DATA RECORDS =
___

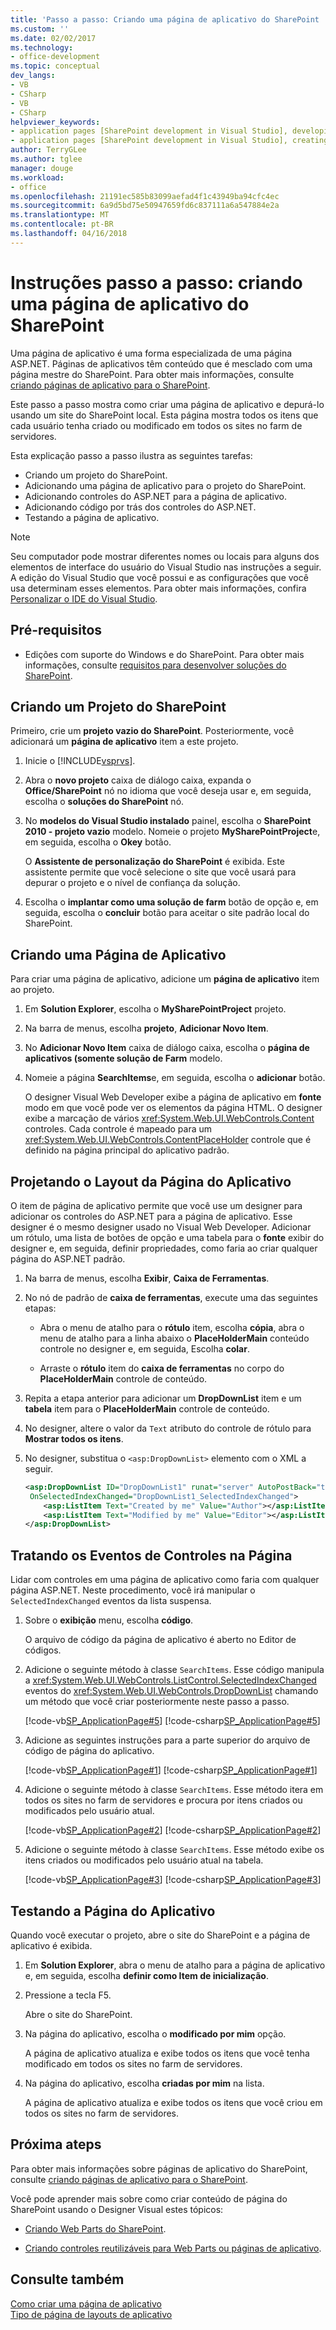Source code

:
 ```yaml
---
title: 'Passo a passo: Criando uma página de aplicativo do SharePoint | Microsoft Docs'
ms.custom: ''
ms.date: 02/02/2017
ms.technology:
- office-development
ms.topic: conceptual
dev_langs:
- VB
- CSharp
- VB
- CSharp
helpviewer_keywords:
- application pages [SharePoint development in Visual Studio], developing
- application pages [SharePoint development in Visual Studio], creating
author: TerryGLee
ms.author: tglee
manager: douge
ms.workload:
- office
ms.openlocfilehash: 21191ec585b83099aefad4f1c43949ba94cfc4ec
ms.sourcegitcommit: 6a9d5bd75e50947659fd6c837111a6a547884e2a
ms.translationtype: MT
ms.contentlocale: pt-BR
ms.lasthandoff: 04/16/2018
---
```

# <a name="walkthrough-creating-a-sharepoint-application-page"></a>Instruções passo a passo: criando uma página de aplicativo do SharePoint
 
Uma página de aplicativo é uma forma especializada de uma página ASP.NET. Páginas de aplicativos têm conteúdo que é mesclado com uma página mestre do SharePoint. Para obter mais informações, consulte [criando páginas de aplicativo para o SharePoint](../sharepoint/creating-application-pages-for-sharepoint.md).

Este passo a passo mostra como criar uma página de aplicativo e depurá-lo usando um site do SharePoint local. Esta página mostra todos os itens que cada usuário tenha criado ou modificado em todos os sites no farm de servidores.

Esta explicação passo a passo ilustra as seguintes tarefas:

- Criando um projeto do SharePoint.
- Adicionando uma página de aplicativo para o projeto do SharePoint.
- Adicionando controles do ASP.NET para a página de aplicativo.
- Adicionando código por trás dos controles do ASP.NET.
- Testando a página de aplicativo.

> [!NOTE]
> Seu computador pode mostrar diferentes nomes ou locais para alguns dos elementos de interface do usuário do Visual Studio nas instruções a seguir. A edição do Visual Studio que você possui e as configurações que você usa determinam esses elementos. Para obter mais informações, confira [Personalizar o IDE do Visual Studio](../ide/personalizing-the-visual-studio-ide.md).

## <a name="prerequisites"></a>Pré-requisitos

- Edições com suporte do Windows e do SharePoint. Para obter mais informações, consulte [requisitos para desenvolver soluções do SharePoint](../sharepoint/requirements-for-developing-sharepoint-solutions.md).

## <a name="creating-a-sharepoint-project"></a>Criando um Projeto do SharePoint

Primeiro, crie um **projeto vazio do SharePoint**. Posteriormente, você adicionará um **página de aplicativo** item a este projeto.

1. Inicie o [!INCLUDE[vsprvs](../sharepoint/includes/vsprvs-md.md)].

2. Abra o **novo projeto** caixa de diálogo caixa, expanda o **Office/SharePoint** nó no idioma que você deseja usar e, em seguida, escolha o **soluções do SharePoint** nó.

3. No **modelos do Visual Studio instalado** painel, escolha o **SharePoint 2010 - projeto vazio** modelo. Nomeie o projeto **MySharePointProject**e, em seguida, escolha o **Okey** botão.

     O **Assistente de personalização do SharePoint** é exibida. Este assistente permite que você selecione o site que você usará para depurar o projeto e o nível de confiança da solução.

4. Escolha o **implantar como uma solução de farm** botão de opção e, em seguida, escolha o **concluir** botão para aceitar o site padrão local do SharePoint.

## <a name="creating-an-application-page"></a>Criando uma Página de Aplicativo

Para criar uma página de aplicativo, adicione um **página de aplicativo** item ao projeto.

1. Em **Solution Explorer**, escolha o **MySharePointProject** projeto.

2. Na barra de menus, escolha **projeto**, **Adicionar Novo Item**.

3. No **Adicionar Novo Item** caixa de diálogo caixa, escolha o **página de aplicativos (somente solução de Farm** modelo.

4. Nomeie a página **SearchItems**e, em seguida, escolha o **adicionar** botão.

     O designer Visual Web Developer exibe a página de aplicativo em **fonte** modo em que você pode ver os elementos da página HTML. O designer exibe a marcação de vários <xref:System.Web.UI.WebControls.Content> controles. Cada controle é mapeado para um <xref:System.Web.UI.WebControls.ContentPlaceHolder> controle que é definido na página principal do aplicativo padrão.

## <a name="designing-the-layout-of-the-application-page"></a>Projetando o Layout da Página do Aplicativo

O item de página de aplicativo permite que você use um designer para adicionar os controles do ASP.NET para a página de aplicativo. Esse designer é o mesmo designer usado no Visual Web Developer. Adicionar um rótulo, uma lista de botões de opção e uma tabela para o **fonte** exibir do designer e, em seguida, definir propriedades, como faria ao criar qualquer página do ASP.NET padrão.

1. Na barra de menus, escolha **Exibir**, **Caixa de Ferramentas**.

2. No nó de padrão de **caixa de ferramentas**, execute uma das seguintes etapas:

    - Abra o menu de atalho para o **rótulo** item, escolha **cópia**, abra o menu de atalho para a linha abaixo o **PlaceHolderMain** conteúdo controle no designer e, em seguida, Escolha **colar**.

    - Arraste o **rótulo** item do **caixa de ferramentas** no corpo do **PlaceHolderMain** controle de conteúdo.

3. Repita a etapa anterior para adicionar um **DropDownList** item e um **tabela** item para o **PlaceHolderMain** controle de conteúdo.

4. No designer, altere o valor da `Text` atributo do controle de rótulo para **Mostrar todos os itens**.

5. No designer, substitua o `<asp:DropDownList>` elemento com o XML a seguir.

    ```xml
    <asp:DropDownList ID="DropDownList1" runat="server" AutoPostBack="true"
     OnSelectedIndexChanged="DropDownList1_SelectedIndexChanged">
        <asp:ListItem Text="Created by me" Value="Author"></asp:ListItem>
        <asp:ListItem Text="Modified by me" Value="Editor"></asp:ListItem>
    </asp:DropDownList>
    ```

## <a name="handling-the-events-of-controls-on-the-page"></a>Tratando os Eventos de Controles na Página

Lidar com controles em uma página de aplicativo como faria com qualquer página ASP.NET. Neste procedimento, você irá manipular o `SelectedIndexChanged` eventos da lista suspensa.

1. Sobre o **exibição** menu, escolha **código**.

     O arquivo de código da página de aplicativo é aberto no Editor de códigos.

2. Adicione o seguinte método à classe `SearchItems`. Esse código manipula a <xref:System.Web.UI.WebControls.ListControl.SelectedIndexChanged> eventos do <xref:System.Web.UI.WebControls.DropDownList> chamando um método que você criar posteriormente neste passo a passo.

     [!code-vb[SP_ApplicationPage#5](../sharepoint/codesnippet/VisualBasic/sp_applicationpage/layouts/sp_applicationpage/SearchItems.aspx.vb#5)]
     [!code-csharp[SP_ApplicationPage#5](../sharepoint/codesnippet/CSharp/sp_applicationpage/layouts/sp_applicationpage/SearchItems.aspx.cs#5)]

3. Adicione as seguintes instruções para a parte superior do arquivo de código de página do aplicativo.

     [!code-vb[SP_ApplicationPage#1](../sharepoint/codesnippet/VisualBasic/sp_applicationpage/layouts/sp_applicationpage/SearchItems.aspx.vb#1)]
     [!code-csharp[SP_ApplicationPage#1](../sharepoint/codesnippet/CSharp/sp_applicationpage/layouts/sp_applicationpage/SearchItems.aspx.cs#1)]

4. Adicione o seguinte método à classe `SearchItems`. Esse método itera em todos os sites no farm de servidores e procura por itens criados ou modificados pelo usuário atual.

     [!code-vb[SP_ApplicationPage#2](../sharepoint/codesnippet/VisualBasic/sp_applicationpage/layouts/sp_applicationpage/SearchItems.aspx.vb#2)]
     [!code-csharp[SP_ApplicationPage#2](../sharepoint/codesnippet/CSharp/sp_applicationpage/layouts/sp_applicationpage/SearchItems.aspx.cs#2)]

5. Adicione o seguinte método à classe `SearchItems`. Esse método exibe os itens criados ou modificados pelo usuário atual na tabela.

     [!code-vb[SP_ApplicationPage#3](../sharepoint/codesnippet/VisualBasic/sp_applicationpage/layouts/sp_applicationpage/SearchItems.aspx.vb#3)]
     [!code-csharp[SP_ApplicationPage#3](../sharepoint/codesnippet/CSharp/sp_applicationpage/layouts/sp_applicationpage/SearchItems.aspx.cs#3)]

## <a name="testing-the-application-page"></a>Testando a Página do Aplicativo

Quando você executar o projeto, abre o site do SharePoint e a página de aplicativo é exibida.

1. Em **Solution Explorer**, abra o menu de atalho para a página de aplicativo e, em seguida, escolha **definir como Item de inicialização**.

2. Pressione a tecla F5.

     Abre o site do SharePoint.

3. Na página do aplicativo, escolha o **modificado por mim** opção.

     A página de aplicativo atualiza e exibe todos os itens que você tenha modificado em todos os sites no farm de servidores.

4. Na página do aplicativo, escolha **criadas por mim** na lista.

     A página de aplicativo atualiza e exibe todos os itens que você criou em todos os sites no farm de servidores.

## <a name="next-ateps"></a>Próxima ateps

Para obter mais informações sobre páginas de aplicativo do SharePoint, consulte [criando páginas de aplicativo para o SharePoint](../sharepoint/creating-application-pages-for-sharepoint.md).

Você pode aprender mais sobre como criar conteúdo de página do SharePoint usando o Designer Visual estes tópicos:

- [Criando Web Parts do SharePoint](../sharepoint/creating-web-parts-for-sharepoint.md).

- [Criando controles reutilizáveis para Web Parts ou páginas de aplicativo](../sharepoint/creating-reusable-controls-for-web-parts-or-application-pages.md).

## <a name="see-also"></a>Consulte também

[Como criar uma página de aplicativo](../sharepoint/how-to-create-an-application-page.md)  
[Tipo de página de layouts de aplicativo](http://go.microsoft.com/fwlink/?LinkID=169274)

___

Find how many lines of the entries contain "definir". Respond with the number only.

TASK ANSWER =
2